The researchers used a national database called the Early Childhood Longitudinal Study-Kindergarten Cohort to evaluate nearly 1,000 LPIs from kindergarten to fifth grade for the study. They compared the LPI students' reading and math test scores, teacher evaluations and rates of special education enrollment to more than 13,000 children born full term.
"This late preterm group has received very little research attention in the past," said Sutcliffe, pointing out that most developmental research has instead focused on more severely premature infants. "Physically speaking they're usually not terribly bad off at birth, and they may even be discharged very quickly."
But recent studies have indicated that LPIs are slightly more likely than full-term infants to be jaundiced and to have low blood sugar—medical blips that pale in the face of the much more severe problems seen in very premature infants. The LPIs are also more likely to be re-hospitalized after discharge. Sutcliffe and others are now wondering if these subtle complications are responsible for the newfound school difficulties.

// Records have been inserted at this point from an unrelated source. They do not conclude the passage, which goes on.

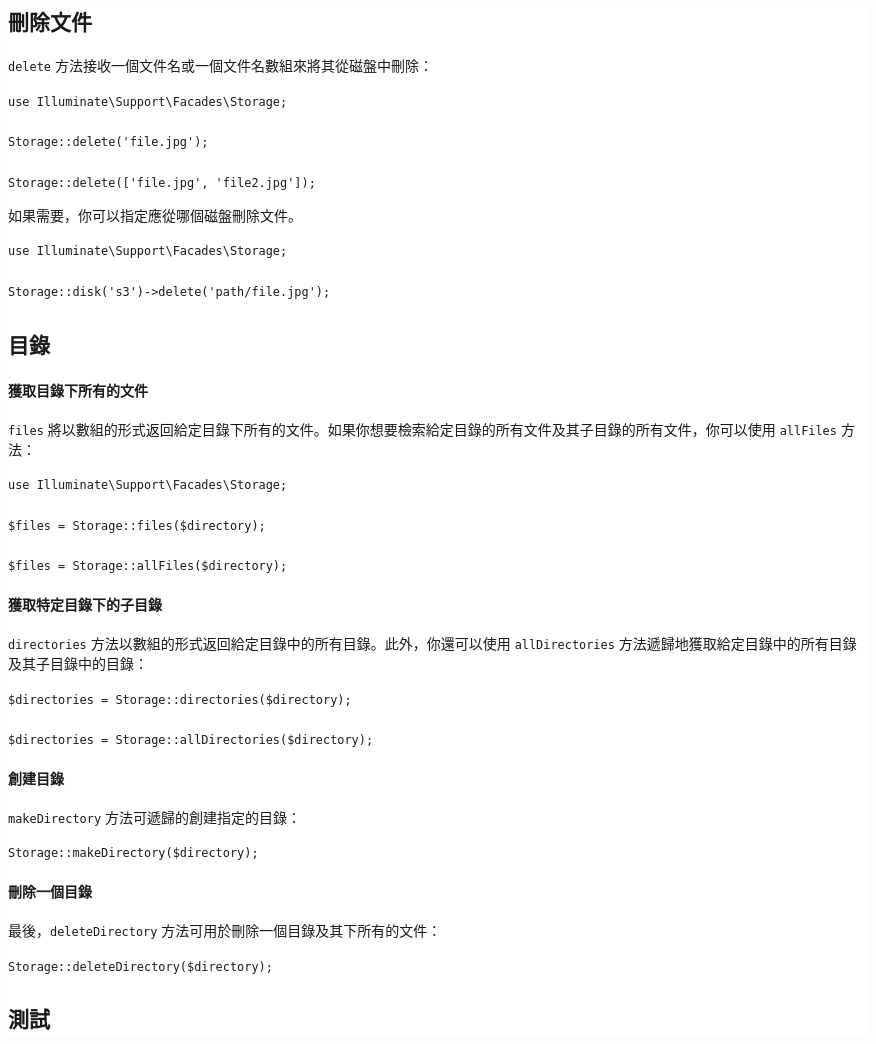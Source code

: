 <a name="deleting-files"></a>
## 刪除文件

`delete` 方法接收一個文件名或一個文件名數組來將其從磁盤中刪除：

    use Illuminate\Support\Facades\Storage;

    Storage::delete('file.jpg');

    Storage::delete(['file.jpg', 'file2.jpg']);

如果需要，你可以指定應從哪個磁盤刪除文件。

    use Illuminate\Support\Facades\Storage;

    Storage::disk('s3')->delete('path/file.jpg');

<a name="directories"></a>
## 目錄

<a name="get-all-files-within-a-directory"></a>
#### 獲取目錄下所有的文件

`files` 將以數組的形式返回給定目錄下所有的文件。如果你想要檢索給定目錄的所有文件及其子目錄的所有文件，你可以使用 `allFiles` 方法：

    use Illuminate\Support\Facades\Storage;

    $files = Storage::files($directory);

    $files = Storage::allFiles($directory);

<a name="get-all-directories-within-a-directory"></a>
#### 獲取特定目錄下的子目錄

`directories` 方法以數組的形式返回給定目錄中的所有目錄。此外，你還可以使用 `allDirectories` 方法遞歸地獲取給定目錄中的所有目錄及其子目錄中的目錄：

    $directories = Storage::directories($directory);

    $directories = Storage::allDirectories($directory);



<a name="create-a-directory"></a>
#### 創建目錄

`makeDirectory` 方法可遞歸的創建指定的目錄：

    Storage::makeDirectory($directory);

<a name="delete-a-directory"></a>
#### 刪除一個目錄

最後，`deleteDirectory` 方法可用於刪除一個目錄及其下所有的文件：

    Storage::deleteDirectory($directory);

<a name="testing"></a>
## 測試

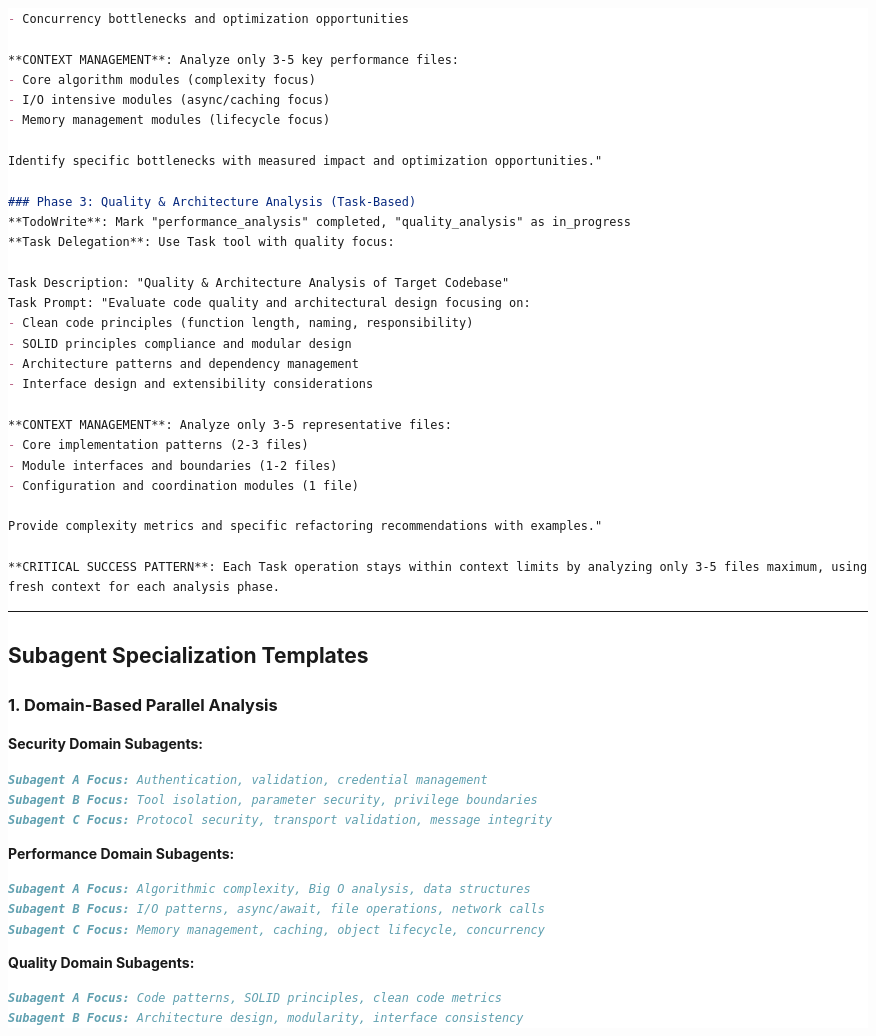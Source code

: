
 ```markdown
- Concurrency bottlenecks and optimization opportunities

**CONTEXT MANAGEMENT**: Analyze only 3-5 key performance files:
- Core algorithm modules (complexity focus)
- I/O intensive modules (async/caching focus)
- Memory management modules (lifecycle focus)

Identify specific bottlenecks with measured impact and optimization opportunities."

### Phase 3: Quality & Architecture Analysis (Task-Based)
**TodoWrite**: Mark "performance_analysis" completed, "quality_analysis" as in_progress
**Task Delegation**: Use Task tool with quality focus:

Task Description: "Quality & Architecture Analysis of Target Codebase"
Task Prompt: "Evaluate code quality and architectural design focusing on:
- Clean code principles (function length, naming, responsibility)
- SOLID principles compliance and modular design
- Architecture patterns and dependency management
- Interface design and extensibility considerations

**CONTEXT MANAGEMENT**: Analyze only 3-5 representative files:
- Core implementation patterns (2-3 files)
- Module interfaces and boundaries (1-2 files)
- Configuration and coordination modules (1 file)

Provide complexity metrics and specific refactoring recommendations with examples."

**CRITICAL SUCCESS PATTERN**: Each Task operation stays within context limits by analyzing only 3-5 files maximum, using fresh context for each analysis phase.
```

---

## Subagent Specialization Templates

### 1. Domain-Based Parallel Analysis

**Security Domain Subagents:**
```markdown
Subagent A Focus: Authentication, validation, credential management
Subagent B Focus: Tool isolation, parameter security, privilege boundaries  
Subagent C Focus: Protocol security, transport validation, message integrity
```

**Performance Domain Subagents:**
```markdown
Subagent A Focus: Algorithmic complexity, Big O analysis, data structures
Subagent B Focus: I/O patterns, async/await, file operations, network calls
Subagent C Focus: Memory management, caching, object lifecycle, concurrency
```

**Quality Domain Subagents:**
```markdown
Subagent A Focus: Code patterns, SOLID principles, clean code metrics
Subagent B Focus: Architecture design, modularity, interface consistency
```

"Maybe these conditions carry long-term risk for brain development that we've not previously identified," said Sutcliffe. "Right now, small increases in bilirubin or decreases in blood sugar don't attract a lot of attention in this group of infants. Maybe we need to rethink how we manage these conditions."
Overall, though, it's important to keep the study findings in perspective, according to Sutcliffe. "We don't want to alarm parents," she said. "If you have a trusted pediatrician who follows the developmental screening guidelines of the American Academy of Pediatrics, it should be possible to identify and intervene early if potential problems arise."
For this study, Sutcliffe and Chyi's colleagues at Packard Children's and the School of Medicine include neonatology fellow Henry Lee, MD, and neonatologist Jeffrey Gould, MD, the Robert L. Hess Professor in Pediatrics.